Entrei nos Correios no dia 22 de Setembro de 1994, em um setor onde trabalhavam umas 40 pessoas, todos com mais de 10 anos de empresa. Comecei como Agente de Correios, após 90 dias o cargo foi mudado para carteiro. Na época, a Diretoria Regional do Paraná tinha um projeto chamado João de Barro, através do qual os empregados que não tinham concluído o ensino fundamental e o médio, podiam concluí-los. Participei deste projeto na qualidade de professor de Língua Portuguesa. Em 2001, passei no concurso público para Técnico e hoje sou Técnico Operacional Pleno.
Desde de 2001 participo do projeto Papai Noel dos Correios, leio as cartas, busco padrinhos e, vestido de Papai Noel, faço a entrega dos presentes.

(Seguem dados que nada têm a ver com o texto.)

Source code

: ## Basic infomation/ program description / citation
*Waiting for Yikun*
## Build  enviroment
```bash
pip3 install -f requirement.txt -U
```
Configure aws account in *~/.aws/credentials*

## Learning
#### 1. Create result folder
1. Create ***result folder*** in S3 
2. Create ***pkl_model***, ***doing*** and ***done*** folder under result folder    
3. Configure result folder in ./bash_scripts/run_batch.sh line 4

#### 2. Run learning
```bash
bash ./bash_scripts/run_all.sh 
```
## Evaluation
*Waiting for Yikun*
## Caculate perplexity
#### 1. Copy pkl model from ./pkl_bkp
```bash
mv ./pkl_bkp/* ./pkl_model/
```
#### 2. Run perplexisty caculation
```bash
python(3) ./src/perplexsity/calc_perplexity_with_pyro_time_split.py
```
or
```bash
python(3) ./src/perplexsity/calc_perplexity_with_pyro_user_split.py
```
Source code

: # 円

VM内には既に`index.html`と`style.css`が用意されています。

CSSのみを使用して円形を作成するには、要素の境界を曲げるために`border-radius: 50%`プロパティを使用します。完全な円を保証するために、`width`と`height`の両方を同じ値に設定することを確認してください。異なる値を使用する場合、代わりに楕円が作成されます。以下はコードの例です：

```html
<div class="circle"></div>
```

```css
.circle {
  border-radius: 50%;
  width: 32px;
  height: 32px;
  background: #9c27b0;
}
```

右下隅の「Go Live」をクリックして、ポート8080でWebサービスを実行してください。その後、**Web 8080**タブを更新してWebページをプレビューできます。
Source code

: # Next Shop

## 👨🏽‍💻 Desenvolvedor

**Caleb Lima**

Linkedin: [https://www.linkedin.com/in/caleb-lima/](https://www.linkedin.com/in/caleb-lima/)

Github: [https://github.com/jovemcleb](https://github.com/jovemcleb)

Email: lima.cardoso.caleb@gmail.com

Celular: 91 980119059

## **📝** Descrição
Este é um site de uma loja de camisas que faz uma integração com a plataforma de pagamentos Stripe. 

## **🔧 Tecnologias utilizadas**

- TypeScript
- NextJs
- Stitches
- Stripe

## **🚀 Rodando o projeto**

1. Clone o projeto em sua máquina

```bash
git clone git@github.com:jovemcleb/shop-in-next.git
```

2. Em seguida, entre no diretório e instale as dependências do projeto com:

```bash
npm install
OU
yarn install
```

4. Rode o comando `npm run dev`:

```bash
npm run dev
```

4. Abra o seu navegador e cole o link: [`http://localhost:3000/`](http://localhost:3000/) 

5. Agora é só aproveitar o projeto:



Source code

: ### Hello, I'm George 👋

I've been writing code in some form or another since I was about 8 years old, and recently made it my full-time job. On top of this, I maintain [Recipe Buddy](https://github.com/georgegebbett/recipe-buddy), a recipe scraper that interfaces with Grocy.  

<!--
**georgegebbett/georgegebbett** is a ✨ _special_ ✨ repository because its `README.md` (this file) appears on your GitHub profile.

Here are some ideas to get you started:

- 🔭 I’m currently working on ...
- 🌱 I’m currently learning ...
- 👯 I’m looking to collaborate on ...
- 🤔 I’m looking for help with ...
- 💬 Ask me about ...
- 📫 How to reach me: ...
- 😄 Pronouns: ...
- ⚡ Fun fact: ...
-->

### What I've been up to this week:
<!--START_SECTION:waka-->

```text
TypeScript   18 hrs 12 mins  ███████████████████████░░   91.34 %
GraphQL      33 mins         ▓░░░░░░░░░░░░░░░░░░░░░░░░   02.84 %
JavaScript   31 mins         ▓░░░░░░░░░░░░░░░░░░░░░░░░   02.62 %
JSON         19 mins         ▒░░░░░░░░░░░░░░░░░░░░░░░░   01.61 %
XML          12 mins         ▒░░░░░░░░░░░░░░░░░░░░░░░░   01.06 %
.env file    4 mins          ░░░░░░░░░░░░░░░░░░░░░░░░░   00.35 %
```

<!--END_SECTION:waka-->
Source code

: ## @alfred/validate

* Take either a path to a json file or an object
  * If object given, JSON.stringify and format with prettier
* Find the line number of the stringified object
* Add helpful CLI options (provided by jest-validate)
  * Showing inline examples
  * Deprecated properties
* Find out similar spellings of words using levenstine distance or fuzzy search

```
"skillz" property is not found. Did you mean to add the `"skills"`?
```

Fazer a leitura das cartinhas e entrega dos presentes são os momentos mais emocionantes, pois as crianças colocam no papel aquilo que estão sentido. Elas pedem presentes simples, mas alguns pedidos são inusitados, como o pedido de emprego para mãe, material escolar, cesta básica ou apenas conhecer o bom velhinho.
Em dezembro de 2005, eu trabalhava em Cornélio Procópio - PR, estava lendo as cartinhas e uma continha um pedido muito especial, mais ou menos assim:
"Tenho 10 anos, meu nome é Paulo, moro com minha mãe e meus irmãos em um barraquinho na favela do grilo, não conheço o papai e nunca tivemos uma festa de natal. Gostaria de conhecer o bom velhinho, mais nada, pois sei que por onde ele passa, deixa um rastro de alegria e felicidade."
Bem, aquela cartinha mexeu comigo, preparei uma cesta de natal, embrulhei uma bola, providenciei uma roupa de Papai Noel e fui fazer a entrega. Depois de muita procura entre diversos barraquinhos, todos...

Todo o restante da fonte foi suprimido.